◆ **Information supplied**
—————

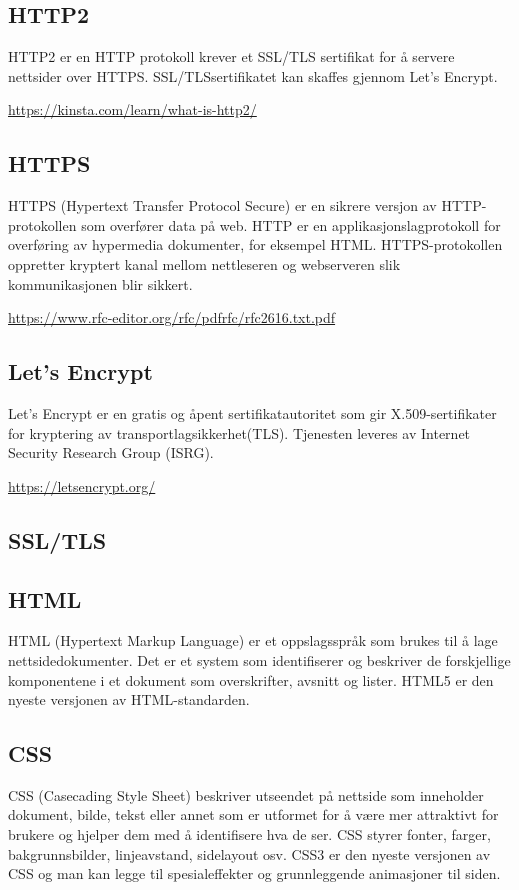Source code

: \subsection{HTTP2}
HTTP2 er en HTTP protokoll krever et SSL/TLS sertifikat for å servere nettsider over HTTPS. SSL/TLSsertifikatet kan skaffes gjennom Let’s Encrypt.  

\url{https://kinsta.com/learn/what-is-http2/}

\subsection{HTTPS}
HTTPS (Hypertext Transfer Protocol Secure) er en sikrere versjon av HTTP-protokollen som overfører data på web. HTTP er en applikasjonslagprotokoll for overføring av hypermedia dokumenter, for eksempel HTML. HTTPS-protokollen oppretter kryptert kanal mellom nettleseren og webserveren slik  kommunikasjonen blir sikkert. 

\url{https://www.rfc-editor.org/rfc/pdfrfc/rfc2616.txt.pdf}

\subsection{Let’s Encrypt}
Let’s Encrypt er en gratis og åpent sertifikatautoritet som gir X.509-sertifikater for kryptering av transportlagsikkerhet(TLS). Tjenesten leveres av Internet Security Research Group (ISRG).

\url{https://letsencrypt.org/}

\subsection{SSL/TLS}

\subsection{HTML}
HTML (Hypertext Markup Language) er et oppslagsspråk som brukes til å lage nettsidedokumenter. Det er et system som identifiserer og beskriver de forskjellige komponentene i et dokument som overskrifter, avsnitt og lister. HTML5 er den nyeste versjonen av HTML-standarden.

\subsection{CSS}
CSS (Casecading Style Sheet) beskriver utseendet på nettside som inneholder dokument, bilde, tekst eller annet som er utformet for å være mer attraktivt for brukere og hjelper dem med å identifisere hva de ser. CSS styrer fonter, farger, bakgrunnsbilder, linjeavstand, sidelayout osv. CSS3 er den nyeste versjonen av CSS og man kan legge til spesialeffekter og grunnleggende animasjoner til siden.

—————

◆ **What to work on**
Your output must reproduce the material above in full, with no pictures.

◆ **Response below**
Source code

: \subsection{HTTP2}
HTTP2 er en HTTP protokoll krever et SSL/TLS sertifikat for å servere nettsider over HTTPS. SSL/TLSsertifikatet kan skaffes gjennom Let’s Encrypt.  

\url{https://kinsta.com/learn/what-is-http2/}

\subsection{HTTPS}
HTTPS (Hypertext Transfer Protocol Secure) er en sikrere versjon av HTTP-protokollen som overfører data på web. HTTP er en applikasjonslagprotokoll for overføring av hypermedia dokumenter, for eksempel HTML. HTTPS-protokollen oppretter kryptert kanal mellom nettleseren og webserveren slik  kommunikasjonen blir sikkert. 

\url{https://www.rfc-editor.org/rfc/pdfrfc/rfc2616.txt.pdf}

\subsection{Let’s Encrypt}
Let’s Encrypt er en gratis og åpent sertifikatautoritet som gir X.509-sertifikater for kryptering av transportlagsikkerhet(TLS). Tjenesten leveres av Internet Security Research Group (ISRG).

\url{https://letsencrypt.org/}

\subsection{SSL/TLS}

\subsection{HTML}
HTML (Hypertext Markup Language) er et oppslagsspråk som brukes til å lage nettsidedokumenter. Det er et system som identifiserer og beskriver de forskjellige komponentene i et dokument som overskrifter, avsnitt og lister. HTML5 er den nyeste versjonen av HTML-standarden.

\subsection{CSS}
CSS (Casecading Style Sheet) beskriver utseendet på nettside som inneholder dokument, bilde, tekst eller annet som er utformet for å være mer attraktivt for brukere og hjelper dem med å identifisere hva de ser. CSS styrer fonter, farger, bakgrunnsbilder, linjeavstand, sidelayout osv. CSS3 er den nyeste versjonen av CSS og man kan legge til spesialeffekter og grunnleggende animasjoner til siden.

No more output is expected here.